The Atonement, In Its Relations To God And Man -- By: Enoch Fond
BSac 19:76 (Oct 1862) p. 685
The Atonement, In Its Relations To God And Man1
This little book has been for a long time before the public. The substance of it was published, in four sermons, almost forty years ago. In 1844 it was re-written; the form of sermons was dropped, a new chapter added, and it was given to the public in its present state. Since that period, it has been extensively circulated, not only in our own country, but in foreign lands. It has been translated into several languages, as the French, the Welsh, and the Low Dutch. In the preface to the last edition of his Controversy with the Unitarians, the late Dr. Wardlaw speaks of it with high commendation.

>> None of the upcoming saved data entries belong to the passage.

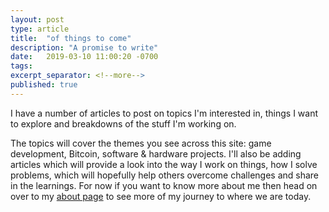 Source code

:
 ```yaml
---
layout: post
type: article
title:  "of things to come"
description: "A promise to write"
date:   2019-03-10 11:00:20 -0700
tags:
excerpt_separator: <!--more-->
published: true
---
```

I have a number of articles to post on topics I'm interested in, things I want to explore and breakdowns of the stuff I'm working on.
<!--more-->
The topics will cover the themes you see across this site: game development, Bitcoin, software & hardware projects. I'll also be adding articles which will provide a look into the way I work on things, how I solve problems, which will hopefully help others overcome challenges and share in the learnings.
For now if you want to know more about me then head on over to my [about page](/about) to see more of my journey to where we are today.
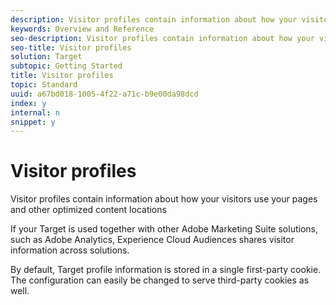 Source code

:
 ```yaml
---
description: Visitor profiles contain information about how your visitors use your pages and other optimized content locations
keywords: Overview and Reference
seo-description: Visitor profiles contain information about how your visitors use your pages and other optimized content locations
seo-title: Visitor profiles
solution: Target
subtopic: Getting Started
title: Visitor profiles
topic: Standard
uuid: a67bd018-1005-4f22-a71c-b9e00da98dcd
index: y
internal: n
snippet: y
---
```


# Visitor profiles

Visitor profiles contain information about how your visitors use your pages and other optimized content locations

If your Target is used together with other Adobe Marketing Suite solutions, such as Adobe Analytics, Experience Cloud Audiences shares visitor information across solutions.

By default, Target profile information is stored in a single first-party cookie. The configuration can easily be changed to serve third-party cookies as well. 
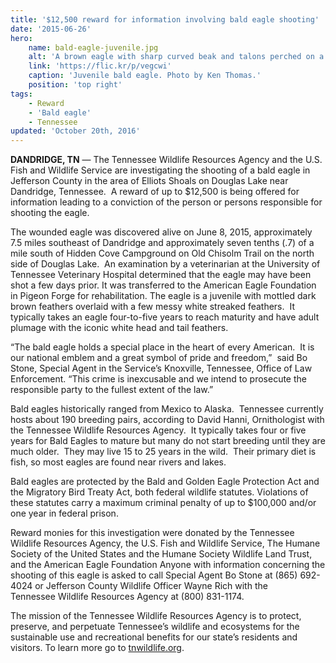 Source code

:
```yaml
---
title: '$12,500 reward for information involving bald eagle shooting'
date: '2015-06-26'
hero:
    name: bald-eagle-juvenile.jpg
    alt: 'A brown eagle with sharp curved beak and talons perched on a tree.'
    link: 'https://flic.kr/p/vegcwi'
    caption: 'Juvenile bald eagle. Photo by Ken Thomas.'
    position: 'top right'
tags:
    - Reward
    - 'Bald eagle'
    - Tennessee
updated: 'October 20th, 2016'
---
```


**DANDRIDGE, TN** &mdash; The Tennessee Wildlife Resources Agency and the U.S. Fish and Wildlife Service are investigating the shooting of a bald eagle in Jefferson County in the area of Elliots Shoals on Douglas Lake near Dandridge, Tennessee.  A reward of up to $12,500 is being offered for information leading to a conviction of the person or persons responsible for shooting the eagle.

The wounded eagle was discovered alive on June 8, 2015, approximately 7.5 miles southeast of Dandridge and approximately seven tenths (.7) of a mile south of Hidden Cove Campground on Old Chisolm Trail on the north side of Douglas Lake.  An examination by a veterinarian at the University of Tennessee Veterinary Hospital determined that the eagle may have been shot a few days prior. It was transferred to the American Eagle Foundation in Pigeon Forge for rehabilitation. The eagle is a juvenile with mottled dark brown feathers overlaid with a few messy white streaked feathers.  It typically takes an eagle four-to-five years to reach maturity and have adult plumage with the iconic white head and tail feathers.

“The bald eagle holds a special place in the heart of every American.  It is our national emblem and a great symbol of pride and freedom,”  said Bo Stone, Special Agent in the Service’s Knoxville, Tennessee, Office of Law Enforcement. “This crime is inexcusable and we intend to prosecute the responsible party to the fullest extent of the law.”

Bald eagles historically ranged from Mexico to Alaska.  Tennessee currently hosts about 190 breeding pairs, according to David Hanni, Ornithologist with the Tennessee Wildlife Resources Agency.  It typically takes four or five years for Bald Eagles to mature but many do not start breeding until they are much older.  They may live 15 to 25 years in the wild.  Their primary diet is fish, so most eagles are found near rivers and lakes.

Bald eagles are protected by the Bald and Golden Eagle Protection Act and the Migratory Bird Treaty Act, both federal wildlife statutes. Violations of these statutes carry a maximum criminal penalty of up to $100,000 and/or one year in federal prison.

Reward monies for this investigation were donated by the Tennessee Wildlife Resources Agency, the U.S. Fish and Wildlife Service, The Humane Society of the United States and the Humane Society Wildlife Land Trust, and the American Eagle Foundation Anyone with information concerning the shooting of this eagle is asked to call Special Agent Bo Stone at (865) 692-4024 or Jefferson County Wildlife Officer Wayne Rich with the Tennessee Wildlife Resources Agency at (800) 831-1174.

The mission of the Tennessee Wildlife Resources Agency is to protect, preserve, and perpetuate Tennessee’s wildlife and ecosystems for the sustainable use and recreational benefits for our state’s residents and visitors. To learn more go to [tnwildlife.org](www.tnwildlife.org).
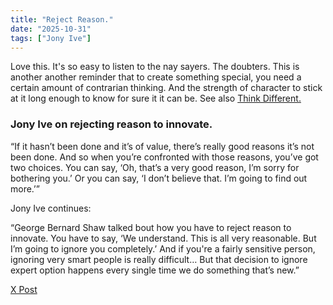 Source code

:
 ```yaml
---
title: "Reject Reason."
date: "2025-10-31"
tags: ["Jony Ive"]
---
```


Love this. It's so easy to listen to the nay sayers. The doubters. This is another another reminder that to create something special, you need a certain amount of contrarian thinking. And the strength of character to stick at it long enough to know for sure it it can be. See also [Think Different.](https://www.aaronroot.net/note_190219_Marketing/)

### Jony Ive on rejecting reason to innovate.

“If it hasn’t been done and it’s of value, there’s really good reasons it’s not been done. And so when you’re confronted with those reasons, you’ve got two choices. You can say, ‘Oh, that’s a very good reason, I’m sorry for bothering you.’ Or you can say, ‘I don’t believe that. I’m going to find out more.’”

Jony Ive continues:

“George Bernard Shaw talked bout how you have to reject reason to innovate. You have to say, ‘We understand. This is all very reasonable. But I’m going to ignore you completely.’ And if you're a fairly sensitive person, ignoring very smart people is really difficult… But that decision to ignore expert option happens every single time we do something that’s new.”

[X Post](https://x.com/StartupArchive_/status/1979940353013956819)
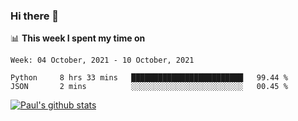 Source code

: ### Hi there 👋

📊 **This week I spent my time on**
<!--START_SECTION:waka-->
```text
Week: 04 October, 2021 - 10 October, 2021

Python     8 hrs 33 mins   █████████████████████████   99.44 % 
JSON       2 mins          ░░░░░░░░░░░░░░░░░░░░░░░░░   00.45 % 
```
<!--END_SECTION:waka-->


[![Paul's github stats](https://github-readme-stats.vercel.app/api?username=mickeyouyou&theme=dracula&show_icons=true)](https://github.com/anuraghazra/github-readme-stats)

But in the midst of so much approbation, it has not entirely escaped censure. As might have been expected, the Unitarians early laid their hands upon it; and almost immediately after its publication in its present form, it was
BSac 19:76 (Oct 1862) p. 686
subjected to an elaborate and merciless criticism in the Biblical Repertory and Princeton Review, vol. xvii. p. 84. “This book,” say the reviewers, “is in itself of little consequence; but from its gross and confident misrepresentation of the truth, it has more of the power due to falsehood, than any book of the kind we know “(p. 138). In the following remarks, we shall have more frequent occasion than we could have desired, to refer to this Review.

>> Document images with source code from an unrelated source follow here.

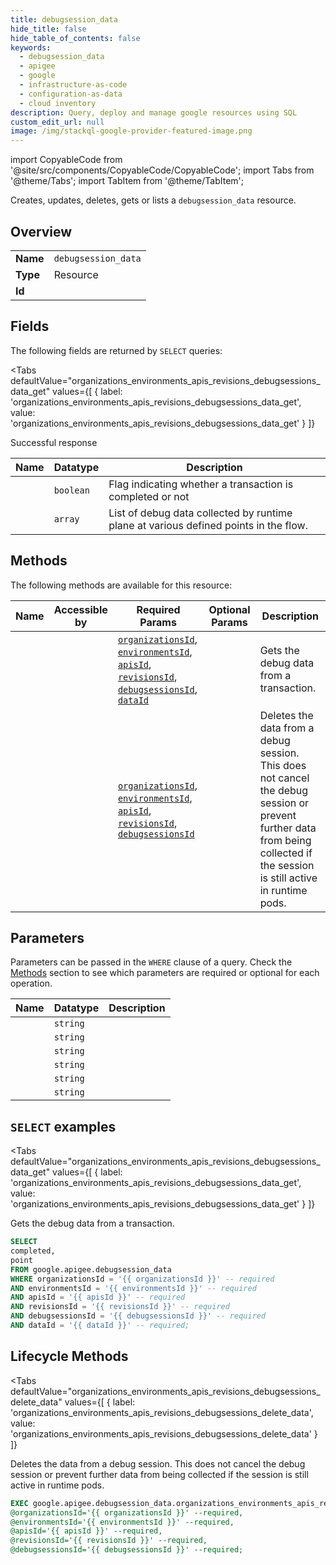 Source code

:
 ```yaml
--- 
title: debugsession_data
hide_title: false
hide_table_of_contents: false
keywords:
  - debugsession_data
  - apigee
  - google
  - infrastructure-as-code
  - configuration-as-data
  - cloud inventory
description: Query, deploy and manage google resources using SQL
custom_edit_url: null
image: /img/stackql-google-provider-featured-image.png
---
```


import CopyableCode from '@site/src/components/CopyableCode/CopyableCode';
import Tabs from '@theme/Tabs';
import TabItem from '@theme/TabItem';

Creates, updates, deletes, gets or lists a <code>debugsession_data</code> resource.

## Overview
<table><tbody>
<tr><td><b>Name</b></td><td><code>debugsession_data</code></td></tr>
<tr><td><b>Type</b></td><td>Resource</td></tr>
<tr><td><b>Id</b></td><td><CopyableCode code="google.apigee.debugsession_data" /></td></tr>
</tbody></table>

## Fields

The following fields are returned by `SELECT` queries:

<Tabs
    defaultValue="organizations_environments_apis_revisions_debugsessions_data_get"
    values={[
        { label: 'organizations_environments_apis_revisions_debugsessions_data_get', value: 'organizations_environments_apis_revisions_debugsessions_data_get' }
    ]}
>
<TabItem value="organizations_environments_apis_revisions_debugsessions_data_get">

Successful response

<table>
<thead>
    <tr>
    <th>Name</th>
    <th>Datatype</th>
    <th>Description</th>
    </tr>
</thead>
<tbody>
<tr>
    <td><CopyableCode code="completed" /></td>
    <td><code>boolean</code></td>
    <td>Flag indicating whether a transaction is completed or not</td>
</tr>
<tr>
    <td><CopyableCode code="point" /></td>
    <td><code>array</code></td>
    <td>List of debug data collected by runtime plane at various defined points in the flow.</td>
</tr>
</tbody>
</table>
</TabItem>
</Tabs>

## Methods

The following methods are available for this resource:

<table>
<thead>
    <tr>
    <th>Name</th>
    <th>Accessible by</th>
    <th>Required Params</th>
    <th>Optional Params</th>
    <th>Description</th>
    </tr>
</thead>
<tbody>
<tr>
    <td><a href="#organizations_environments_apis_revisions_debugsessions_data_get"><CopyableCode code="organizations_environments_apis_revisions_debugsessions_data_get" /></a></td>
    <td><CopyableCode code="select" /></td>
    <td><a href="#parameter-organizationsId"><code>organizationsId</code></a>, <a href="#parameter-environmentsId"><code>environmentsId</code></a>, <a href="#parameter-apisId"><code>apisId</code></a>, <a href="#parameter-revisionsId"><code>revisionsId</code></a>, <a href="#parameter-debugsessionsId"><code>debugsessionsId</code></a>, <a href="#parameter-dataId"><code>dataId</code></a></td>
    <td></td>
    <td>Gets the debug data from a transaction.</td>
</tr>
<tr>
    <td><a href="#organizations_environments_apis_revisions_debugsessions_delete_data"><CopyableCode code="organizations_environments_apis_revisions_debugsessions_delete_data" /></a></td>
    <td><CopyableCode code="exec" /></td>
    <td><a href="#parameter-organizationsId"><code>organizationsId</code></a>, <a href="#parameter-environmentsId"><code>environmentsId</code></a>, <a href="#parameter-apisId"><code>apisId</code></a>, <a href="#parameter-revisionsId"><code>revisionsId</code></a>, <a href="#parameter-debugsessionsId"><code>debugsessionsId</code></a></td>
    <td></td>
    <td>Deletes the data from a debug session. This does not cancel the debug session or prevent further data from being collected if the session is still active in runtime pods.</td>
</tr>
</tbody>
</table>

## Parameters

Parameters can be passed in the `WHERE` clause of a query. Check the [Methods](#methods) section to see which parameters are required or optional for each operation.

<table>
<thead>
    <tr>
    <th>Name</th>
    <th>Datatype</th>
    <th>Description</th>
    </tr>
</thead>
<tbody>
<tr id="parameter-apisId">
    <td><CopyableCode code="apisId" /></td>
    <td><code>string</code></td>
    <td></td>
</tr>
<tr id="parameter-dataId">
    <td><CopyableCode code="dataId" /></td>
    <td><code>string</code></td>
    <td></td>
</tr>
<tr id="parameter-debugsessionsId">
    <td><CopyableCode code="debugsessionsId" /></td>
    <td><code>string</code></td>
    <td></td>
</tr>
<tr id="parameter-environmentsId">
    <td><CopyableCode code="environmentsId" /></td>
    <td><code>string</code></td>
    <td></td>
</tr>
<tr id="parameter-organizationsId">
    <td><CopyableCode code="organizationsId" /></td>
    <td><code>string</code></td>
    <td></td>
</tr>
<tr id="parameter-revisionsId">
    <td><CopyableCode code="revisionsId" /></td>
    <td><code>string</code></td>
    <td></td>
</tr>
</tbody>
</table>

## `SELECT` examples

<Tabs
    defaultValue="organizations_environments_apis_revisions_debugsessions_data_get"
    values={[
        { label: 'organizations_environments_apis_revisions_debugsessions_data_get', value: 'organizations_environments_apis_revisions_debugsessions_data_get' }
    ]}
>
<TabItem value="organizations_environments_apis_revisions_debugsessions_data_get">

Gets the debug data from a transaction.

```sql
SELECT
completed,
point
FROM google.apigee.debugsession_data
WHERE organizationsId = '{{ organizationsId }}' -- required
AND environmentsId = '{{ environmentsId }}' -- required
AND apisId = '{{ apisId }}' -- required
AND revisionsId = '{{ revisionsId }}' -- required
AND debugsessionsId = '{{ debugsessionsId }}' -- required
AND dataId = '{{ dataId }}' -- required;
```
</TabItem>
</Tabs>


## Lifecycle Methods

<Tabs
    defaultValue="organizations_environments_apis_revisions_debugsessions_delete_data"
    values={[
        { label: 'organizations_environments_apis_revisions_debugsessions_delete_data', value: 'organizations_environments_apis_revisions_debugsessions_delete_data' }
    ]}
>
<TabItem value="organizations_environments_apis_revisions_debugsessions_delete_data">

Deletes the data from a debug session. This does not cancel the debug session or prevent further data from being collected if the session is still active in runtime pods.

```sql
EXEC google.apigee.debugsession_data.organizations_environments_apis_revisions_debugsessions_delete_data 
@organizationsId='{{ organizationsId }}' --required, 
@environmentsId='{{ environmentsId }}' --required, 
@apisId='{{ apisId }}' --required, 
@revisionsId='{{ revisionsId }}' --required, 
@debugsessionsId='{{ debugsessionsId }}' --required;
```
</TabItem>
</Tabs>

The view of the atonement presented by Dr. Beman is that commonly known as the governmental theory; the same that was advocated by Doctors Edwards, Griffin, Emmons, Mr. Burge, and many others. According to this view, the atonement is an expedient of infinite love and mercy, adopted with a view to satisfy the justice of God and sustain his law and government, in extending pardon and salvation to guilty men.
The work before us is divided into five chapters. The first is on the necessity of an atonement. An atonement was necessary, not to make God merciful, but to open a way in which his mercy could consistently flow out to our guilty race. It was necessary, to manifest God’s supreme regard for his law, his holy hatred of sin, and his determination to punish it as it deserves. It was necessary, also, on account of “its practical influence on moral and immortal beings,” in this world, and in all worlds. It is sometimes asked: Why could not God pardon repenting sinners without an atonement? To this it is pertinently replied: None ever would have repented without an atonement. The mere influence of a broken law never brought sinners to repentance, and never will.
Dr. Beman’s second chapter is on the fact of an atonement; which he argue...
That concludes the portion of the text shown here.